December is an incredibly busy time for most, but especially if you’re a musician – and perhaps even more so if you’re a musician AND a student. Regardless of the music itself, the UNC Jazz Band should be commended for playing a semester-ending concert right in the middle of finals week. However, the quality of their performance belied the academic calendar. Led by Jim Ketch (UNC’s Director of Jazz Studies), the UNC Jazz Band performed a fun and festive concert full of Christmas favorites.

Although nearly all the pieces on the program featured at least one soloist (and usually more than one), the band showed a tremendous amount of synchronicity, and very rarely did the levels sound imbalanced between ensemble and soloist. Notable solo moments included Nick Sengstaken (tenor sax) in “Let It Snow,” Anne Bennett (alto sax) in the final piece, “Go Tell It On the Mountain,” and pianist Julian Lambert throughout (particularly in the contemporary Gordon Goodwin arrangement, “Yo! Tannenbaum”). This Goodwin piece that closed the first half was particularly enjoyable, beginning deceivingly with a brass-centric hymn texture before diving into two tempo changes and a sense of freedom that made the whole band shine.

Special guest and trumpet soloist Ken McGee joined the UNC Jazz Band (and his daughter Renee) to play Tom Kubis’ gospel-like mashup of “O Come all Ye Faithful/O Little Town of Bethlehem.” The two trumpeters each took one side of the combo, with solos that seemed to climb higher and higher to the end. Not only is Ken McGee a father to Renee, he also happens to be the current leader of the US Army Blues as well as a former lead trumpet soloist with the US Army Band.

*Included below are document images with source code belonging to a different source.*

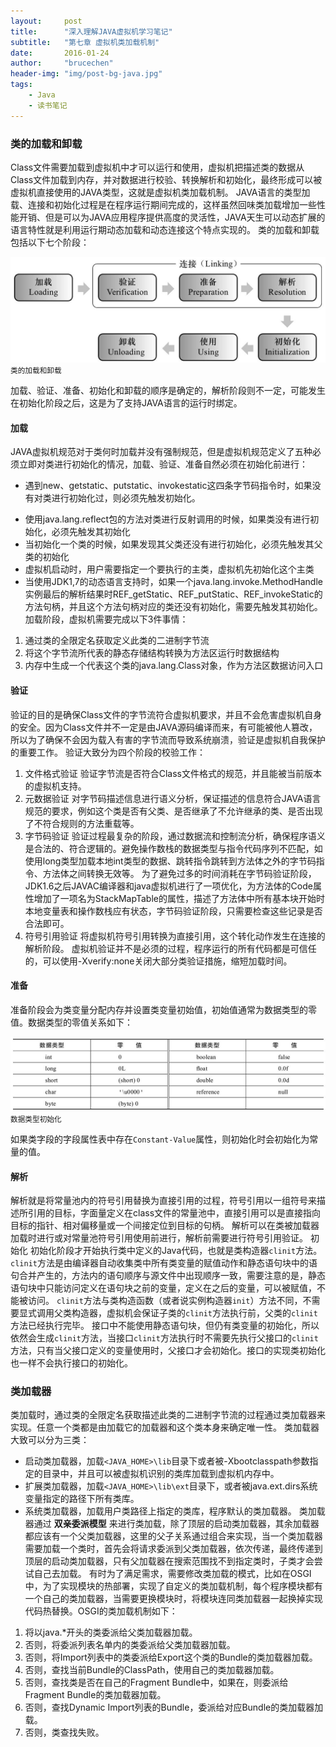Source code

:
 ```yaml
---
layout:     post
title:      "深入理解JAVA虚拟机学习笔记"
subtitle:   "第七章 虚拟机类加载机制"
date:       2016-01-24
author:     "brucechen"
header-img: "img/post-bg-java.jpg"
tags:
    - Java
    - 读书笔记
---
```


### 类的加载和卸载
Class文件需要加载到虚拟机中才可以运行和使用，虚拟机把描述类的数据从Class文件加载到内存，并对数据进行校验、转换解析和初始化，最终形成可以被虚拟机直接使用的JAVA类型，这就是虚拟机类加载机制。
JAVA语言的类型加载、连接和初始化过程是在程序运行期间完成的，这样虽然回味类加载增加一些性能开销、但是可以为JAVA应用程序提供高度的灵活性，JAVA天生可以动态扩展的语言特性就是利用运行期动态加载和动态连接这个特点实现的。
类的加载和卸载包括以下七个阶段：

![java-javascript](/img/in-post/java-virtual-machine/class-load.png)
<small class="img-hint">类的加载和卸载</small>

加载、验证、准备、初始化和卸载的顺序是确定的，解析阶段则不一定，可能发生在初始化阶段之后，这是为了支持JAVA语言的运行时绑定。

#### 加载
JAVA虚拟机规范对于类何时加载并没有强制规范，但是虚拟机规范定义了五种必须立即对类进行初始化的情况，加载、验证、准备自然必须在初始化前进行：

+ 遇到new、getstatic、putstatic、invokestatic这四条字节码指令时，如果没有对类进行初始化过，则必须先触发初始化。
* 使用java.lang.reflect包的方法对类进行反射调用的时候，如果类没有进行初始化，必须先触发其初始化
* 当初始化一个类的时候，如果发现其父类还没有进行初始化，必须先触发其父类的初始化
* 虚拟机启动时，用户需要指定一个要执行的主类，虚拟机先初始化这个主类
*  当使用JDK1,7的动态语言支持时，如果一个java.lang.invoke.MethodHandle实例最后的解析结果时REF_getStatic、REF_putStatic、REF_invokeStatic的方法句柄，并且这个方法句柄对应的类还没有初始化，需要先触发其初始化。
加载阶段，虚拟机需要完成以下3件事情：
1. 通过类的全限定名获取定义此类的二进制字节流
2. 将这个字节流所代表的静态存储结构转换为方法区运行时数据结构
3. 内存中生成一个代表这个类的java.lang.Class对象，作为方法区数据访问入口

#### 验证
验证的目的是确保Class文件的字节流符合虚拟机要求，并且不会危害虚拟机自身的安全。因为Class文件并不一定是由JAVA源码编译而来，有可能被他人篡改，所以为了确保不会因为载入有害的字节流而导致系统崩溃，验证是虚拟机自我保护的重要工作。
验证大致分为四个阶段的校验工作：
1. 文件格式验证
验证字节流是否符合Class文件格式的规范，并且能被当前版本的虚拟机支持。
2. 元数据验证
对字节码描述信息进行语义分析，保证描述的信息符合JAVA语言规范的要求，例如这个类是否有父类、是否继承了不允许继承的类、是否出现了不符合规则的方法重载等。
3. 字节码验证
验证过程最复杂的阶段，通过数据流和控制流分析，确保程序语义是合法的、符合逻辑的。避免操作数栈的数据类型与指令代码序列不匹配，如使用long类型加载本地int类型的数据、跳转指令跳转到方法体之外的字节码指令、方法体之间转换无效等。
为了避免过多的时间消耗在字节码验证阶段，JDK1.6之后JAVAC编译器和java虚拟机进行了一项优化，为方法体的Code属性增加了一项名为StackMapTable的属性，描述了方法体中所有基本块开始时本地变量表和操作数栈应有状态，字节码验证阶段，只需要检查这些记录是否合法即可。
4. 符号引用验证
将虚拟机符号引用转换为直接引用，这个转化动作发生在连接的解析阶段。
虚拟机验证并不是必须的过程，程序运行的所有代码都是可信任的，可以使用-Xverify:none关闭大部分类验证措施，缩短加载时间。

#### 准备
准备阶段会为类变量分配内存并设置类变量初始值，初始值通常为数据类型的零值。数据类型的零值关系如下：

![java-javascript](/img/in-post/java-virtual-machine/datatype.png)
<small class="img-hint">数据类型初始化</small>

如果类字段的字段属性表中存在`Constant-Value`属性，则初始化时会初始化为常量的值。

#### 解析
解析就是将常量池内的符号引用替换为直接引用的过程，符号引用以一组符号来描述所引用的目标，字面量定义在class文件的常量池中，直接引用可以是直接指向目标的指针、相对偏移量或一个间接定位到目标的句柄。
解析可以在类被加载器加载时进行或对常量池符号引用使用前进行，解析前需要进行符号引用验证。
初始化
初始化阶段才开始执行类中定义的Java代码，也就是类构造器`clinit`方法。
`clinit`方法是由编译器自动收集类中所有类变量的赋值动作和静态语句块中的语句合并产生的，方法内的语句顺序与源文件中出现顺序一致，需要注意的是，静态语句块中只能访问定义在语句块之前的变量，定义在之后的变量，可以被赋值，不能被访问。 
`clinit`方法与类构造函数（或者说实例构造器`init`）方法不同，不需要显式调用父类构造器，虚拟机会保证子类的`clinit`方法执行前，父类的`clinit`方法已经执行完毕。
接口中不能使用静态语句块，但仍有类变量的初始化，所以依然会生成`clinit`方法，当接口`clinit`方法执行时不需要先执行父接口的`clinit`方法，只有当父接口定义的变量使用时，父接口才会初始化。接口的实现类初始化也一样不会执行接口的初始化。

### 类加载器
类加载时，通过类的全限定名获取描述此类的二进制字节流的过程通过类加载器来实现。任意一个类都是由加载它的加载器和这个类本身来确定唯一性。
类加载器大致可以分为三类：
* 启动类加载器，加载`<JAVA_HOME>\lib`目录下或者被-Xbootclasspath参数指定的目录中，并且可以被虚拟机识别的类库加载到虚拟机内存中。
* 扩展类加载器，加载`<JAVA_HOME>\lib\ext`目录下，或者被java.ext.dirs系统变量指定的路径下所有类库。
* 系统类加载器，加载用户类路径上指定的类库，程序默认的类加载器。
类加载器通过 **双亲委派模型** 来进行类加载，除了顶层的启动类加载器，其余加载器都应该有一个父类加载器，这里的父子关系通过组合来实现，当一个类加载器需要加载一个类时，首先会将请求委派到父类加载器，依次传递，最终传递到顶层的启动类加载器，只有父加载器在搜索范围找不到指定类时，子类才会尝试自己去加载。
有时为了满足需求，需要修改类加载的模式，比如在OSGI中，为了实现模块的热部署，实现了自定义的类加载机制，每个程序模块都有一个自己的类加载器，当需要更换模块时，将模块连同类加载器一起换掉实现代码热替换。OSGI的类加载机制如下：
1. 将以java.*开头的类委派给父类加载器加载。
2. 否则，将委派列表名单内的类委派给父类加载器加载。
3. 否则，将Import列表中的类委派给Export这个类的Bundle的类加载器加载。
4. 否则，查找当前Bundle的ClassPath，使用自己的类加载器加载。
5. 否则，查找类是否在自己的Fragment Bundle中，如果在，则委派给Fragment Bundle的类加载器加载。
6. 否则，查找Dynamic Import列表的Bundle，委派给对应Bundle的类加载器加载。
7. 否则，类查找失败。
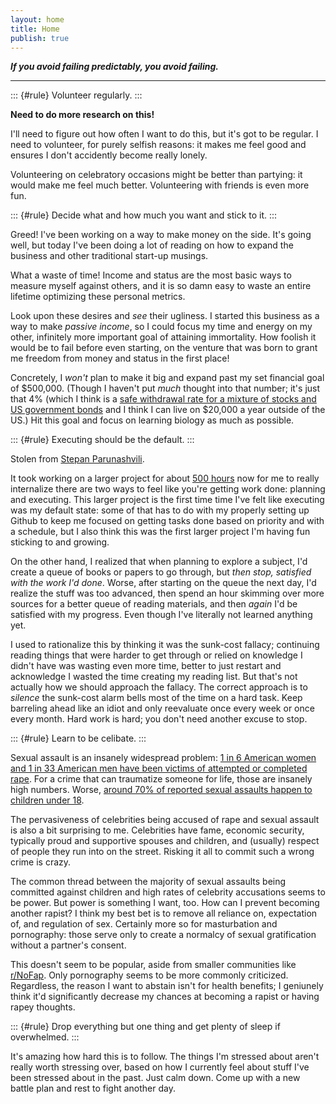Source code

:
 ```yaml
---
layout: home 
title: Home 
publish: true
---
```


***If you avoid failing predictably, you avoid failing.***

---

::: {#rule}
Volunteer regularly.
:::

**Need to do more research on this!** 

I'll need to figure out how often I want to do this, but it's got to be 
regular. I need to volunteer, for purely selfish reasons: it makes me feel 
good and ensures I don't accidently become really lonely. 

Volunteering on celebratory occasions might be better than partying: it would 
make me feel much better. Volunteering with friends is even more fun. 

::: {#rule}
Decide what and how much you want and stick to it. 
:::

Greed! I've been working on a way to make money on the side. It's going well, 
but today I've been doing a lot of reading on how to expand the business and 
other traditional start-up musings. 

What a waste of time! Income and status are the most basic ways to measure 
myself against others, and it is so damn easy to waste an entire lifetime 
optimizing these personal metrics. 

Look upon these desires and *see* their ugliness. I started this business as a 
way to make *passive income*, so I could focus my time and energy on my other, 
infinitely more important goal of attaining immortality. How foolish it would 
be to fail before even starting, on the venture that was born to grant me 
freedom from money and status in the first place!

Concretely, I *won't* plan to make it big and expand past my set financial goal 
of $500,000. (Though I haven't put *much* thought into that number; it's just 
that 4% (which I think is a [safe withdrawal rate for a mixture of stocks and 
US government bonds](
https://www.mrmoneymustache.com/2012/05/29/how-much-do-i-need-for-retirement/)
and I think I can live on $20,000 a year outside of the US.) Hit this goal and 
focus on learning biology as much as possible. 

::: {#rule}
Executing should be the default.
:::

Stolen from [Stepan Parunashvili](https://stopa.io/post/167). 

It took working on a larger project for about [500 hours](https://toggl.com/)
now for me to really internalize there are two ways to feel like you're getting 
work done: planning and executing. This larger project is the first time time 
I've felt like executing was my default state: some of that has to do with my 
properly setting up Github to keep me focused on getting tasks done based on 
priority and with a schedule, but I also think this was the first larger project 
I'm having fun sticking to and growing. 

On the other hand, I realized that when planning to explore a subject, I'd 
create a queue of books or papers to go through, but *then stop, satisfied with 
the work I'd done*. Worse, after starting on the queue the next day, I'd realize 
the stuff was too advanced, then spend an hour skimming over more sources for a
better queue of reading materials, and then *again* I'd be satisfied with my 
progress. Even though I've literally not learned anything yet. 

I used to rationalize this by thinking it was the sunk-cost fallacy; continuing 
reading things that were harder to get through or relied on knowledge I didn't 
have was wasting even more time, better to just restart and acknowledge I wasted 
the time creating my reading list. But that's not actually how we should 
approach the fallacy. The correct approach is to *silence* the sunk-cost alarm 
bells most of the time on a hard task. Keep barreling ahead like an idiot and 
only reevaluate once every week or once every month. Hard work is hard; you 
don't need another excuse to stop. 

::: {#rule}
Learn to be celibate. 
:::

Sexual assault is an insanely widespread problem: [1 in 6 American women and 
1 in 33 American men have been victims of attempted or completed rape](
https://www.rainn.org/statistics/scope-problem). For a 
crime that can traumatize someone for life, those are insanely high numbers. 
Worse, [around 70% of reported sexual assaults happen to children under 18](
https://cachouston.org/sexual-abuse/child-sexual-abuse-facts/). 

The pervasiveness of celebrities being accused of rape and sexual assault is 
also a bit surprising to me. Celebrities have fame, economic security, typically 
proud and supportive spouses and children, and (usually) respect of people they 
run into on the street. Risking it all to commit such a wrong crime is crazy. 

The common thread between the majority of sexual assaults being committed against 
children and high rates of celebrity accusations seems to be power. But power 
is something I want, too. How can I prevent becoming another rapist? I think 
my best bet is to remove all reliance on, expectation of, and regulation of sex. 
Certainly more so for masturbation and pornography: those serve only to create 
a normalcy of sexual gratification without a partner's consent. 

This doesn't seem to be popular, aside from smaller communities like [r/NoFap](
https://www.reddit.com/r/NoFap/). Only pornography seems to be more commonly 
criticized. Regardless, the reason I want to abstain isn't for health benefits; 
I geniunely think it'd significantly decrease my chances at becoming a rapist 
or having rapey thoughts. 

::: {#rule}
Drop everything but one thing and get plenty of sleep if overwhelmed.
:::

It's amazing how hard this is to follow. The things I'm stressed about aren't 
really worth stressing over, based on how I currently feel about stuff I've 
been stressed about in the past. Just calm down. Come up with a new battle plan 
and rest to fight another day.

While some of the Christmas arrangements performed started out predictably but soon delved into freewheeling, swing jazz, a few arrangements were more straightforward and featured vocalist Ramunė Marcinkevičiūtė. Her gently nuanced vocals fit well with Jerry Novak’s romantic arrangement of Mel Thorne’s “The Christmas Song” before showing a more upbeat style later on with a bit of scat singing in “Jingle Bells.”

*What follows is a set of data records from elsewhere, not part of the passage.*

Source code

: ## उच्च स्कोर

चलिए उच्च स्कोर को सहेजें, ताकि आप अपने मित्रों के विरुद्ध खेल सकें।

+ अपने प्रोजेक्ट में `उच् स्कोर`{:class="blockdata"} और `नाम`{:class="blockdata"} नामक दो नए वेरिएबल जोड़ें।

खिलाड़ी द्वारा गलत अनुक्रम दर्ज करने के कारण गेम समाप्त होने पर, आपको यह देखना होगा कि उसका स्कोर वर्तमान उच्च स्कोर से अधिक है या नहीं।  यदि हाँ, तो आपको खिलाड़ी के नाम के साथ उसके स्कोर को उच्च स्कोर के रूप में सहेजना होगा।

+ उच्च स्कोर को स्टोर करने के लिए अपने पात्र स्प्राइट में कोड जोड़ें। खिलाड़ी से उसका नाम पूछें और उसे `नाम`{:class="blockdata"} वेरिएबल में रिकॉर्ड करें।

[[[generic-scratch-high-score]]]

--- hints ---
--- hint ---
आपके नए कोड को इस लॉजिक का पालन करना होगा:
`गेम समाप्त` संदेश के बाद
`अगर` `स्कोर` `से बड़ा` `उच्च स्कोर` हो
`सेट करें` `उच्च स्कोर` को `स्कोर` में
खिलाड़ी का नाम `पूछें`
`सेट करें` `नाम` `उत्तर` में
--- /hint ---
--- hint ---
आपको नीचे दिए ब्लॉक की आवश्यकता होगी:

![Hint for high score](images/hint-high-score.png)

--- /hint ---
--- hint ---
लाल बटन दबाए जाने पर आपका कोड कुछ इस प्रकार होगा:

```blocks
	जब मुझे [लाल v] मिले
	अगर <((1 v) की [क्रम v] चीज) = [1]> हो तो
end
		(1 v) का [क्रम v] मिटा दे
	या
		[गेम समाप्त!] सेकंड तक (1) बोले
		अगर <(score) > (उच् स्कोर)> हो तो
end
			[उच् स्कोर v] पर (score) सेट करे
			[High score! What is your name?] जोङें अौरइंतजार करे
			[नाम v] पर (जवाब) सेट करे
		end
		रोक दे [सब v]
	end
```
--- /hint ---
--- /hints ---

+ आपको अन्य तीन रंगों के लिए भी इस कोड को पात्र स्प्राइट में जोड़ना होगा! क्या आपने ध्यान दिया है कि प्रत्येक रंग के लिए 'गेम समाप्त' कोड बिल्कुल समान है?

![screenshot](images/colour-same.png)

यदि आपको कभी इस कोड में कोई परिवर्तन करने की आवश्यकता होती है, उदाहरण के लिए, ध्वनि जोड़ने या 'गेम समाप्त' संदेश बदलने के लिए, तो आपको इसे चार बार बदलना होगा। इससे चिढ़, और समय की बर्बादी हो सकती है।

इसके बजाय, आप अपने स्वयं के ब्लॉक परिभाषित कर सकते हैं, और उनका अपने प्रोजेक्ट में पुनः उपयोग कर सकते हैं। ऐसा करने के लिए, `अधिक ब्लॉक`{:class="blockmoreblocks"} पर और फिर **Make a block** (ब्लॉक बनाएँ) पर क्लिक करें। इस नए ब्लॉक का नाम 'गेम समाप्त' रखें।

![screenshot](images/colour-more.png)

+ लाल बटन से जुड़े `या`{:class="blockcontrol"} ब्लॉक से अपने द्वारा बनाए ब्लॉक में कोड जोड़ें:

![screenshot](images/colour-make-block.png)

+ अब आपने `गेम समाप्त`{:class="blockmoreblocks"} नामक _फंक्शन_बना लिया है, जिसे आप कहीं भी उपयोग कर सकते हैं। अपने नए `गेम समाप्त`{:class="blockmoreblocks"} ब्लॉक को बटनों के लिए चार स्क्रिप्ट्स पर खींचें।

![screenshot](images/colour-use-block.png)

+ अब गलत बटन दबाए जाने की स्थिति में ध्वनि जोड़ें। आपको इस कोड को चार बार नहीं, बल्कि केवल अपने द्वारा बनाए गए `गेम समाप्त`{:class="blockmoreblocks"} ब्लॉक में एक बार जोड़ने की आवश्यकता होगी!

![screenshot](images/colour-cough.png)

Despite having a concert of entirely winter/Christmas themed music, the holiday spirit never got too tiresome, thanks to the skill of the UNC Jazz Band and Ketch’s easy-going yet firm leadership. For many in the audience, this performance was probably a great kickstart to a month of listening to holiday favorites. (For these musicians, the holiday spirit started at the first rehearsal!)